We are still gathering a few more logs this week to confirm what is being seeing and to ensure this intake is holding up well, but all signs are positive at this point. When at a complete stop, the intake temps are following along with the OEM intake. They aren't rising above 100* that often. We admit that the drive this log was based on didn't have very many stops (which is why we are gathering a few more) but initial signs show that it's better than the CPE intake we had on hand, and at least as good as the OEM intake. Keep in mind we are still using the OEM air box and the same aftermarket open-ended filter used in other logs. The only thing changed was the OEM intake tube to this silicone intake tube. Given that the temperature sensor is part of the first MAP sensor right after the airbox this setup isn't really measuring the efficiency of the intake tube as it is more towards the efficiency of the air box itself. However we can see that this is an improvement in temperatures over the CPE box, and it's full 3" intake all the way to the turbo which maximizes airflow. We plan on continuing testing by adding a temp sensor pre turbo to truly measure the intake tube efficiency, but for now this will do.
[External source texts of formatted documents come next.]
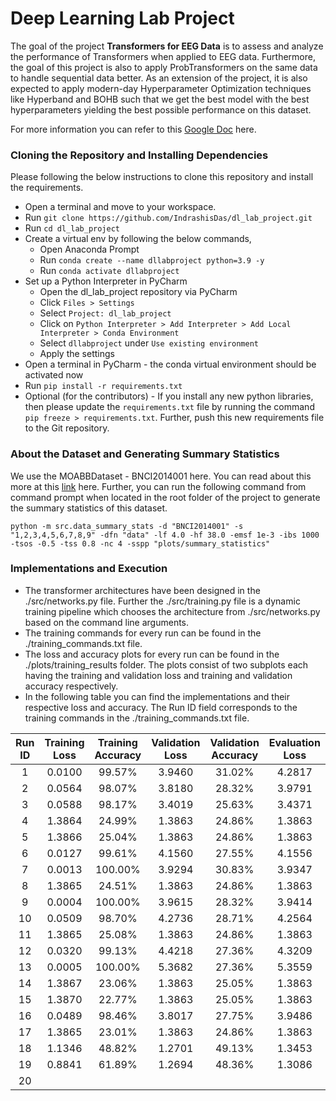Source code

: # Deep Learning Lab Project

The goal of the project **Transformers for EEG Data** is to assess and analyze the performance of Transformers when 
applied to EEG data. Furthermore, the goal of this project is also to apply ProbTransformers on the same data to 
handle sequential data better. As an extension of the project, it is also expected to apply modern-day Hyperparameter 
Optimization techniques like Hyperband and BOHB such that we get the best model with the best hyperparameters yielding 
the best possible performance on this dataset.

For more information you can refer to this 
[Google Doc](https://docs.google.com/document/d/1N7uG7VsaE7LVqsaoxjrBQCio4SGWjhkmxrTy3-VaLP8/edit?usp=sharing) here.

### Cloning the Repository and Installing Dependencies
Please following the below instructions to clone this repository and install the requirements.

- Open a terminal and move to your workspace.
- Run `git clone https://github.com/IndrashisDas/dl_lab_project.git`
- Run `cd dl_lab_project`
- Create a virtual env by following the below commands,
  - Open Anaconda Prompt
  - Run `conda create --name dllabproject python=3.9 -y`
  - Run `conda activate dllabproject`
- Set up a Python Interpreter in PyCharm
  - Open the dl_lab_project repository via PyCharm
  - Click `Files > Settings`
  - Select `Project: dl_lab_project`
  - Click on `Python Interpreter > Add Interpreter > Add Local Interpreter > Conda Environment`
  - Select `dllabproject` under `Use existing environment` 
  - Apply the settings
- Open a terminal in PyCharm - the conda virtual environment should be activated now
- Run `pip install -r requirements.txt`
- Optional (for the contributors) - If you install any new python libraries, then please update the 
`requirements.txt` file by running the command `pip freeze > requirements.txt`. Further, push this new requirements 
file to the Git repository.

### About the Dataset and Generating Summary Statistics

We use the MOABBDataset - BNCI2014001 here. You can read about this more at this 
[link](http://moabb.neurotechx.com/docs/generated/moabb.datasets.BNCI2014001.html) here. Further, you can run the 
following command from command prompt when located in the root folder of the project to generate the summary 
statistics of this dataset.

`python -m src.data_summary_stats -d "BNCI2014001" -s "1,2,3,4,5,6,7,8,9" -dfn "data" -lf 4.0 -hf 38.0 -emsf 1e-3 -ibs 1000 -tsos -0.5 -tss 0.8 -nc 4 -sspp "plots/summary_statistics"`

### Implementations and Execution

- The transformer architectures have been designed in the ./src/networks.py file. Further the ./src/training.py file is a 
dynamic training pipeline which chooses the architecture from ./src/networks.py based on the command line arguments. 
- The training commands for every run can be found in the ./training_commands.txt file.
- The loss and accuracy plots for every run can be found in the ./plots/training_results folder. The plots consist of 
two subplots each having the training and validation loss and training and validation accuracy respectively. 
- In the following table you can find the implementations and their respective loss and accuracy. The Run ID field 
corresponds to the training commands in the ./training_commands.txt file.

| Run ID | Training Loss | Training Accuracy | Validation Loss | Validation Accuracy | Evaluation Loss | Evaluation Accuracy |
|:------:|:-------------:|:-----------------:|:---------------:|:-------------------:|:---------------:|:-------------------:|
|   1    |    0.0100     |      99.57%       |     3.9460      |       31.02%        |     4.2817      |       30.48%        |
|   2    |    0.0564     |      98.07%       |     3.8180      |       28.32%        |     3.9791      |       27.01%        |
|   3    |    0.0588     |      98.17%       |     3.4019      |       25.63%        |     3.4371      |       26.74%        |
|   4    |    1.3864     |      24.99%       |     1.3863      |       24.86%        |     1.3863      |       25.00%        |
|   5    |    1.3866     |      25.04%       |     1.3863      |       24.86%        |     1.3863      |       25.00%        |
|   6    |    0.0127     |      99.61%       |     4.1560      |       27.55%        |     4.1556      |       28.70%        |
|   7    |    0.0013     |      100.00%      |     3.9294      |       30.83%        |     3.9347      |       30.98%        |
|   8    |    1.3865     |      24.51%       |     1.3863      |       24.86%        |     1.3863      |       25.00%        |
|   9    |    0.0004     |      100.00%      |     3.9615      |       28.32%        |     3.9414      |       29.90%        |
|   10   |    0.0509     |      98.70%       |     4.2736      |       28.71%        |     4.2564      |       29.51%        |
|   11   |    1.3865     |      25.08%       |     1.3863      |       24.86%        |     1.3863      |       25.00%        |
|   12   |    0.0320     |      99.13%       |     4.4218      |       27.36%        |     4.3209      |       30.44%        |
|   13   |    0.0005     |      100.00%      |     5.3682      |       27.36%        |     5.3559      |       27.55%        |
|   14   |    1.3867     |      23.06%       |     1.3863      |       25.05%        |     1.3863      |       25.00%        |
|   15   |    1.3870     |      22.77%       |     1.3863      |       25.05%        |     1.3863      |       25.00%        |
|   16   |    0.0489     |      98.46%       |     3.8017      |       27.75%        |     3.9486      |       28.47%        |
|   17   |    1.3865     |      23.01%       |     1.3863      |       24.86%        |     1.3863      |       25.00%        |
|   18   |    1.1346     |      48.82%       |     1.2701      |       49.13%        |     1.3453      |       40.66%        |
|   19   |    0.8841     |      61.89%       |     1.2694      |       48.36%        |     1.3086      |       47.99%        |
|   20   |               |                   |                 |                     |                 |                     |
When moving, intake temps are at ambient. We have seen on multiple occasions where the intake temps displayed on the COBB Access Port are 4 degrees lower than the ambient temps displayed by the car, and stay that low for 15 min or more. It's interesting to see this large of a difference for an extended period of time. To date, we have yet to see -4 ambient temperatures. At most we have seen -2 on other intake setups not using aluminum intake tubes (i.e. Carbon Fiber). The data shows that this intake cools incredibly fast since it is not retaining any heat.
We will continue testing against other comparable intake setups but for now, we are pleased with the results.